• [Work instructions]: Scan the entries and tally the lines that include the string "point". Reply with the figure alone.

=== Records for this task ===

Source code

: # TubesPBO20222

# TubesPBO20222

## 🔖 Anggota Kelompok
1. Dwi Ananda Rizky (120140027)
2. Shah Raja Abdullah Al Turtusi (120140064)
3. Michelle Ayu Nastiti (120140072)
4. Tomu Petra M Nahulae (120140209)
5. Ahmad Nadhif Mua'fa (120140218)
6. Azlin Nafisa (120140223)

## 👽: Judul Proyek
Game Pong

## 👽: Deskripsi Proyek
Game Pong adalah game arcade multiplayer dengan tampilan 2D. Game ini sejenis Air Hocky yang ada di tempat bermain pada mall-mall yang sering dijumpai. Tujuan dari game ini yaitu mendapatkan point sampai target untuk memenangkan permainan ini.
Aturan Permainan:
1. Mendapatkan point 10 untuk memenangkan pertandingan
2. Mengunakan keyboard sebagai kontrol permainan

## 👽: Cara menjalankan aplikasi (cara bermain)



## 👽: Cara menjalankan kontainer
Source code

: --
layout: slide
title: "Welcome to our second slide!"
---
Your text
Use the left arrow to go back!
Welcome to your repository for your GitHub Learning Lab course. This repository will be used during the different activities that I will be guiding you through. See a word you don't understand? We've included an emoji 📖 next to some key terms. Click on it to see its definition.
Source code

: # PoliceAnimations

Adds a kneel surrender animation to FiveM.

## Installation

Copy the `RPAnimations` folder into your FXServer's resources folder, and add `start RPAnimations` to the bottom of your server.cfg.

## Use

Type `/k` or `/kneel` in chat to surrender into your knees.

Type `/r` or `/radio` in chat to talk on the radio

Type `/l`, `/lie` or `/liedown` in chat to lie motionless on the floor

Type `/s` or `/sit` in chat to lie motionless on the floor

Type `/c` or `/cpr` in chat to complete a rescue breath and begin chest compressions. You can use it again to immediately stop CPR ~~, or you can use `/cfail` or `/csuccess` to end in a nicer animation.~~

===
=== Records for this task ===

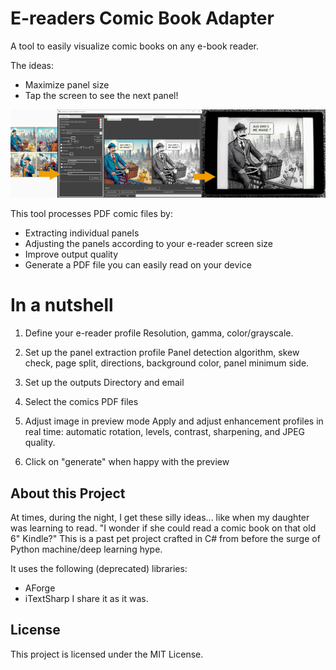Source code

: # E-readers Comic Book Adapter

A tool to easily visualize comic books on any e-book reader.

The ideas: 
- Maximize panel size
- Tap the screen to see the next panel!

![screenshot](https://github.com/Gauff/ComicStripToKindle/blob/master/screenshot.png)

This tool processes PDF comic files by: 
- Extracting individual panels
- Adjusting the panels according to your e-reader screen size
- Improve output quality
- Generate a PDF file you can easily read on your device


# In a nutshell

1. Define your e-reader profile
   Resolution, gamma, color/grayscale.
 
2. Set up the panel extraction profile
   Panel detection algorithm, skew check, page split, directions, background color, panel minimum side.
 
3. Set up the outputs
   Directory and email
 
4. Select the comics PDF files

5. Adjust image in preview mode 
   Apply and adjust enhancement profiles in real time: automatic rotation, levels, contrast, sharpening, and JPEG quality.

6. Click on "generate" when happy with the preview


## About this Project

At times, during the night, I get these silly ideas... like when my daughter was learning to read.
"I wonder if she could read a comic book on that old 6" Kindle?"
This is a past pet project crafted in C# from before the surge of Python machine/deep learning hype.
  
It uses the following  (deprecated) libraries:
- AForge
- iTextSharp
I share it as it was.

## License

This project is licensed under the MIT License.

===
=== Records for this task ===

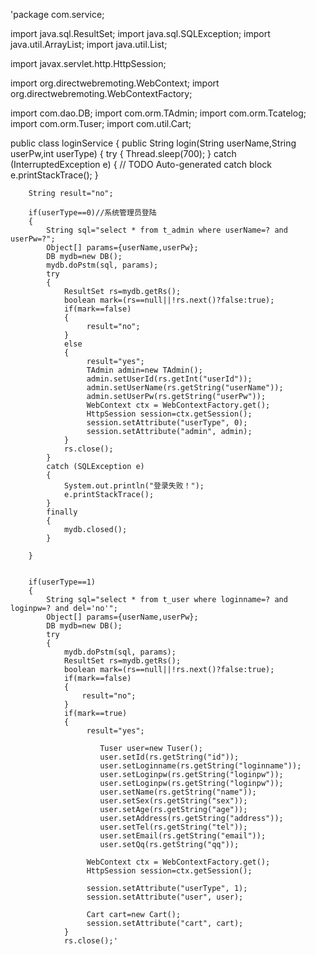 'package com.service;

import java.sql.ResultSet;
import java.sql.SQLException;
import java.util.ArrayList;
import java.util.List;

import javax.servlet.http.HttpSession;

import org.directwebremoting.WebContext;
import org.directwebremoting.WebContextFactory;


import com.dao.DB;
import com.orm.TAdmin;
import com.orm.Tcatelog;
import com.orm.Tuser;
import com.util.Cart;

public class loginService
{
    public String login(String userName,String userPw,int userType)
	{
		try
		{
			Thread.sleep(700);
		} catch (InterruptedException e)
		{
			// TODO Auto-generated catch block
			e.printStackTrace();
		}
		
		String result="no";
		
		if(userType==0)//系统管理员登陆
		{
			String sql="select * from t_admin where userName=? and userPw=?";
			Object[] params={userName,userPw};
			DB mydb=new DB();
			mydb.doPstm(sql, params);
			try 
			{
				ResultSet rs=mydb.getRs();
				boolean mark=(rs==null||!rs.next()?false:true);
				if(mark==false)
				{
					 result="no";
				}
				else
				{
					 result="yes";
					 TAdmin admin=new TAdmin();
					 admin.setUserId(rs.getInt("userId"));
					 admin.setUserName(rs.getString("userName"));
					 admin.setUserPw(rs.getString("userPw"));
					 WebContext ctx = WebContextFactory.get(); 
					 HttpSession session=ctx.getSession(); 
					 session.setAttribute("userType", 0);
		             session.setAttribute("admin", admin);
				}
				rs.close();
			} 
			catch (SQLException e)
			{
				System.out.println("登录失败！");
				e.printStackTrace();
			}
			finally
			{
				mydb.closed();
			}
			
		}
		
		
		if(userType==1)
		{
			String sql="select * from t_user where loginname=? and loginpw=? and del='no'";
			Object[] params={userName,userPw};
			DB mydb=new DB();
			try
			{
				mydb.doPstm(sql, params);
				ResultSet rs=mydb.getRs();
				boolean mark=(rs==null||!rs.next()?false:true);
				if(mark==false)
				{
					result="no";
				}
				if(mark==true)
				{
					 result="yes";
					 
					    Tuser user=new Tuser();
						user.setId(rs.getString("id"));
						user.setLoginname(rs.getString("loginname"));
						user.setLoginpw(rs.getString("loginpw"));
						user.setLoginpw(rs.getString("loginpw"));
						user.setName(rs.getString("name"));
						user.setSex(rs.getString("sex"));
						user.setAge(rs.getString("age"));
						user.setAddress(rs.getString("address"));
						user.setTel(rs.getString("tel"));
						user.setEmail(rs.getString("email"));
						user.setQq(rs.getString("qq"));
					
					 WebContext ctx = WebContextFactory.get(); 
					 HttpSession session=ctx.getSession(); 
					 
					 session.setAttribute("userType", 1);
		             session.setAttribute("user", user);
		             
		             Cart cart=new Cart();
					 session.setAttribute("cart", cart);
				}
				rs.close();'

===

• [Solution for this exercise]: 2